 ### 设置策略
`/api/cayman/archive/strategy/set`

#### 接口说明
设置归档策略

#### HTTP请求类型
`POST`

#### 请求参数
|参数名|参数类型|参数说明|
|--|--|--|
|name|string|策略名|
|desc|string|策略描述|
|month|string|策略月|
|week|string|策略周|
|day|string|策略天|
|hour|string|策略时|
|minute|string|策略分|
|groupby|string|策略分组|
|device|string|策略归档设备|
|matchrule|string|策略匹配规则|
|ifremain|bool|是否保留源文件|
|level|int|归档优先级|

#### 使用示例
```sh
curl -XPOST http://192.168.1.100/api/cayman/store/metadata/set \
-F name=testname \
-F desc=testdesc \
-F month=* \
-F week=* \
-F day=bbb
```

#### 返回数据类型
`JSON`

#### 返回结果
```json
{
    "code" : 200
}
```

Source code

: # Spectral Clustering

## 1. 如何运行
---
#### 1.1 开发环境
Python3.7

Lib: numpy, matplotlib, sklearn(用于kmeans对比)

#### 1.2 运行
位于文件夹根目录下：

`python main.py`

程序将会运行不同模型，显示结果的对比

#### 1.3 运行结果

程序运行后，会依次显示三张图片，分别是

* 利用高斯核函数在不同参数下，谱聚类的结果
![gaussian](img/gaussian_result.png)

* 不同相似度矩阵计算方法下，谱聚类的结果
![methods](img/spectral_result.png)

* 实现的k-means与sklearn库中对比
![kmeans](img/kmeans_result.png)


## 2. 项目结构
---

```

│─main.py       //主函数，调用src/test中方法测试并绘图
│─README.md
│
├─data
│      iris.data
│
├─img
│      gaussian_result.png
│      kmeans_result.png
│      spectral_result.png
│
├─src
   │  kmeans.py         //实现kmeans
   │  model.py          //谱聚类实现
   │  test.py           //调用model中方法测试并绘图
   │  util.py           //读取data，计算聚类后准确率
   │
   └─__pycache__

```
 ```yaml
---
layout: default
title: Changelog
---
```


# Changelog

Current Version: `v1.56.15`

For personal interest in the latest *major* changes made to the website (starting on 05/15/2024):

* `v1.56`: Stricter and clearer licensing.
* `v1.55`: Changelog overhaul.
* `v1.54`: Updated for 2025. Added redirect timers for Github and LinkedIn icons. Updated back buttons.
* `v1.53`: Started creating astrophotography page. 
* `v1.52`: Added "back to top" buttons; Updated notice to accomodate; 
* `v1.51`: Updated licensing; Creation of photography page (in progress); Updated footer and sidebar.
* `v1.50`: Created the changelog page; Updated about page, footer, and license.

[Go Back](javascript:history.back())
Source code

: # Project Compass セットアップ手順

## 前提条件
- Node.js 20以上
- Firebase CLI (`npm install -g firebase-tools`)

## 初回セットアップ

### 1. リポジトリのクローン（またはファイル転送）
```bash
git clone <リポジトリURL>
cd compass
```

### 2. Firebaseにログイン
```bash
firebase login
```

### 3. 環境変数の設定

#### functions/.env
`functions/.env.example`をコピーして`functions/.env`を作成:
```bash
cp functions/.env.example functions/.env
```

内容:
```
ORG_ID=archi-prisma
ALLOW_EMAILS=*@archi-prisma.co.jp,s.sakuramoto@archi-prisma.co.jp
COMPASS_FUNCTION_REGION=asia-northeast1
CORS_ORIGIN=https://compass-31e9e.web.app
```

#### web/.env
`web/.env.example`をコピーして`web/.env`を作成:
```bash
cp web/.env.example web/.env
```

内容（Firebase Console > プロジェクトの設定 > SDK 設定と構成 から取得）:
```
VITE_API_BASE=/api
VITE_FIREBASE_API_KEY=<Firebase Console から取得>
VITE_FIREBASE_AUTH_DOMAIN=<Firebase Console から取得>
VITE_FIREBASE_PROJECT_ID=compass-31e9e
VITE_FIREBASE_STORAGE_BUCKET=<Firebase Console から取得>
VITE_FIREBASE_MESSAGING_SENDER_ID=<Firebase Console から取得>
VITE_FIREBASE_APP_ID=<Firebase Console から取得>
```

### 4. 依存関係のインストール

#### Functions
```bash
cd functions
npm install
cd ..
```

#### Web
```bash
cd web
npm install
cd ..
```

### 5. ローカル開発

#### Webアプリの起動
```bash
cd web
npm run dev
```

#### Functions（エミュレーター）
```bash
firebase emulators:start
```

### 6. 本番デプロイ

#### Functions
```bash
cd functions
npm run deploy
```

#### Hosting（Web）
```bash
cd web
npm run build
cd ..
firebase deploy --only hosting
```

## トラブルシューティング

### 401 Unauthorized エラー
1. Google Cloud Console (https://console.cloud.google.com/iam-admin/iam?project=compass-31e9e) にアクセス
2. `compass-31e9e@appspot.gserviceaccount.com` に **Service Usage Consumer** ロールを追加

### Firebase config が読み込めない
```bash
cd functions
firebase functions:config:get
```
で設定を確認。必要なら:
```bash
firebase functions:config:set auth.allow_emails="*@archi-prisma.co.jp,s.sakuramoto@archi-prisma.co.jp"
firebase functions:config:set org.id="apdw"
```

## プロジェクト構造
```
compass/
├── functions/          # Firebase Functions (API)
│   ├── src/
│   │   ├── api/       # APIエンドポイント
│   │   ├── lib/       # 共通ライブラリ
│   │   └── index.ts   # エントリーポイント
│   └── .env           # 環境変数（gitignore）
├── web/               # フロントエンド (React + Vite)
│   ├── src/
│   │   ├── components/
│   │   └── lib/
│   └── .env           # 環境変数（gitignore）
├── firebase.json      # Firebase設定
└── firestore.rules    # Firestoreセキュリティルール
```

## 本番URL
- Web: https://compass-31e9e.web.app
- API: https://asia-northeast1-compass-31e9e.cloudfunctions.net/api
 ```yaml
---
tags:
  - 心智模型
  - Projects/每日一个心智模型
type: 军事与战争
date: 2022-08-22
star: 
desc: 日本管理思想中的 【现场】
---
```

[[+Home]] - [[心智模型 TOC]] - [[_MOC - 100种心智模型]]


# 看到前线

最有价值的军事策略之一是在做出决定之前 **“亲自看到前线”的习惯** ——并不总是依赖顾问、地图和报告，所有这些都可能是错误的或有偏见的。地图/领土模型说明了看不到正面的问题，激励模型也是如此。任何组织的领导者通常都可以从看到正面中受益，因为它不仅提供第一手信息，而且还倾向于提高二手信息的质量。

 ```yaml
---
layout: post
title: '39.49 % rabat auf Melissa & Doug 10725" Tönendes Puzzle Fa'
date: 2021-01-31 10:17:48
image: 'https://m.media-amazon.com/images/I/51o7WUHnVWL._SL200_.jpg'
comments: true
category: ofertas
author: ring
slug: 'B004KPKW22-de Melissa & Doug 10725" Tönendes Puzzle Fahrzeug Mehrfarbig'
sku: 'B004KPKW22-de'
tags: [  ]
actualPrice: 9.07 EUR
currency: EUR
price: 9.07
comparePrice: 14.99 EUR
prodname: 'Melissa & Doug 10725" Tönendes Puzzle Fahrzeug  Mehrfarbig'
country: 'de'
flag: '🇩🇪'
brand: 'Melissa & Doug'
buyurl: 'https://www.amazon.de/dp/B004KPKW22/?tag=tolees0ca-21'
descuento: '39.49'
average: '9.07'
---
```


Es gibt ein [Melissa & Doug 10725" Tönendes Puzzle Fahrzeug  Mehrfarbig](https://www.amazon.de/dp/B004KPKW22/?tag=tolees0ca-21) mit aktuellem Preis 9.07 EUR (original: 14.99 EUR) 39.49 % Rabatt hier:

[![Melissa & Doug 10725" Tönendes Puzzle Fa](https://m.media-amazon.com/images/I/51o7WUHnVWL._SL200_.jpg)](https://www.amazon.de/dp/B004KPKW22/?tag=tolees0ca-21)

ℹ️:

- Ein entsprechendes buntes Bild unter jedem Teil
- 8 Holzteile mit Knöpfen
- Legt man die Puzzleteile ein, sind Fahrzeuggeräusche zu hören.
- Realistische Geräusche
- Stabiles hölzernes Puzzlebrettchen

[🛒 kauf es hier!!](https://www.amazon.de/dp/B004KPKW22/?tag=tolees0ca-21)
══════
§ PROBLEM DESCRIPTION
Return, word for word, the lines of the data above from the line with "[![Melissa & Doug" through the line with "- Realistische Geräusche", inclusive.

§ SOLVED EXERCISE
[![Melissa & Doug 10725" Tönendes Puzzle Fa](https://m.media-amazon.com/images/I/51o7WUHnVWL._SL200_.jpg)](https://www.amazon.de/dp/B004KPKW22/?tag=tolees0ca-21)

ℹ️:

- Ein entsprechendes buntes Bild unter jedem Teil
- 8 Holzteile mit Knöpfen
- Legt man die Puzzleteile ein, sind Fahrzeuggeräusche zu hören.
- Realistische Geräusche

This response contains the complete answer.